When I swapped into VUG I was really just considering the overall growth and low expense ratio and not paying attention to Dividends. Am I costing myself a lot of money by making this change? Have dividends just been much poorer due to the down market from 2022-2023 compared to a booming market in 2021? Will the much larger growth of VUG outweigh the lower growth but higher dividends of AGTHX.
Obviously it' s a lot of data points but just want to make sure I'm on the right track and not obviously missing out on good long term growth/dividends.
ETA: Looking at the dividend history on SeekingAlpha AGTHX is obviously much higher. I probably did cost myself a few thousand bucks by switching in late 2021 and not 2022. The dividends in 2022 were almost double what I got in 2021. That hurts a little bit especially given the fact that VUG didn't really work for me that year as the market was so down
This post was edited on 7/25/23 at 1:05 pm
Posted on 7/25/23 at 2:33 pm to jlovel7
I guess I was always told young people shouldn't shop for investments based on dividends. But I'm not so young anymore and things probably have changed.
Posted on 7/25/23 at 2:46 pm to notsince98
AGHTX and ANCFX here. Big year end payouts are hit and miss, but we've been reinvesting them and that part of our port has been doing well outside of the haircut over the last two years.
Posted on 7/25/23 at 4:42 pm to Wraytex
quote:
AGHTX and ANCFX here. Big year end payouts are hit and miss, but we've been reinvesting them and that part of our port has been doing well outside of the haircut over the last two years.
But would those dividends outweigh the year over year growth of more aggressive and less expensive funds?
Posted on 7/25/23 at 5:04 pm to jlovel7
Pick one and we'll run it through a comparison chart. Fundamental investors has been more consistent than American growth, but the good years of growth keep them close. Currently AGTHX is down more than Ancfx
Posted on 7/26/23 at 12:13 pm to jlovel7
quote:
When I swapped into VUG I was really just considering the overall growth and low expense ratio and not paying attention to Dividends. Am I costing myself a lot of money by making this change? Have dividends just been much poorer due to the down market from 2022-2023 compared to a booming market in 2021? Will the much larger growth of VUG outweigh the lower growth but higher dividends of AGTHX.

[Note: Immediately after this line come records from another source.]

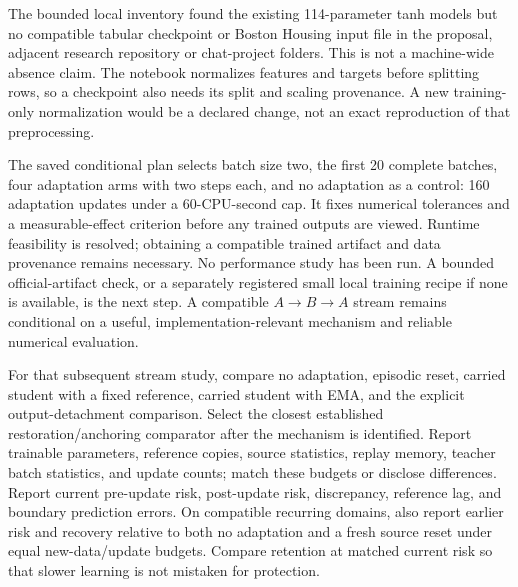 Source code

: \documentclass[11pt,a4paper]{article}
\begin{document}
The bounded local inventory found the existing 114-parameter tanh models
but no compatible tabular checkpoint or Boston Housing input file in the
proposal, adjacent research repository or chat-project folders. This is
not a machine-wide absence claim. The notebook normalizes features and
targets before splitting rows, so a checkpoint also needs its split and
scaling provenance. A new training-only normalization would be a declared
change, not an exact reproduction of that preprocessing.

The saved conditional plan selects batch size two, the first 20 complete
batches, four adaptation arms with two steps each, and no adaptation as a
control: 160 adaptation updates under a 60-CPU-second cap. It fixes numerical
tolerances and a measurable-effect criterion before any trained outputs
are viewed. Runtime feasibility is resolved; obtaining a compatible trained
artifact and data provenance remains necessary. No performance study has
been run. A bounded official-artifact check, or a separately registered
small local training recipe if none is available, is the next step.
A compatible $A\to B\to A$ stream remains conditional on a useful,
implementation-relevant mechanism and reliable numerical evaluation.

For that subsequent stream study, compare no adaptation, episodic reset,
carried student with a fixed
reference, carried student with EMA, and the explicit output-detachment
comparison. Select the closest established restoration/anchoring comparator
after the mechanism is identified. Report trainable parameters, reference
copies, source statistics, replay memory, teacher batch statistics, and
update counts; match these budgets or disclose differences. Report current
pre-update risk, post-update risk, discrepancy, reference lag, and boundary
prediction errors. On compatible recurring domains, also report earlier
risk and recovery relative to both no adaptation and a fresh source reset
under equal new-data/update budgets. Compare retention at matched current
risk so that slower learning is not mistaken for protection.
\end{document}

You have to look at the investment structure, VUG is an ETF with .04% ER and AGTHX is a mutual fund with .60% ER, you want an ongoing additional .56% cost drag going for years? The ETF doesn't generate capital gains unlike most mutual funds having significant cap gains at YE which if it was in a taxable account you definitely would not want. I would stick with VUG between those 2.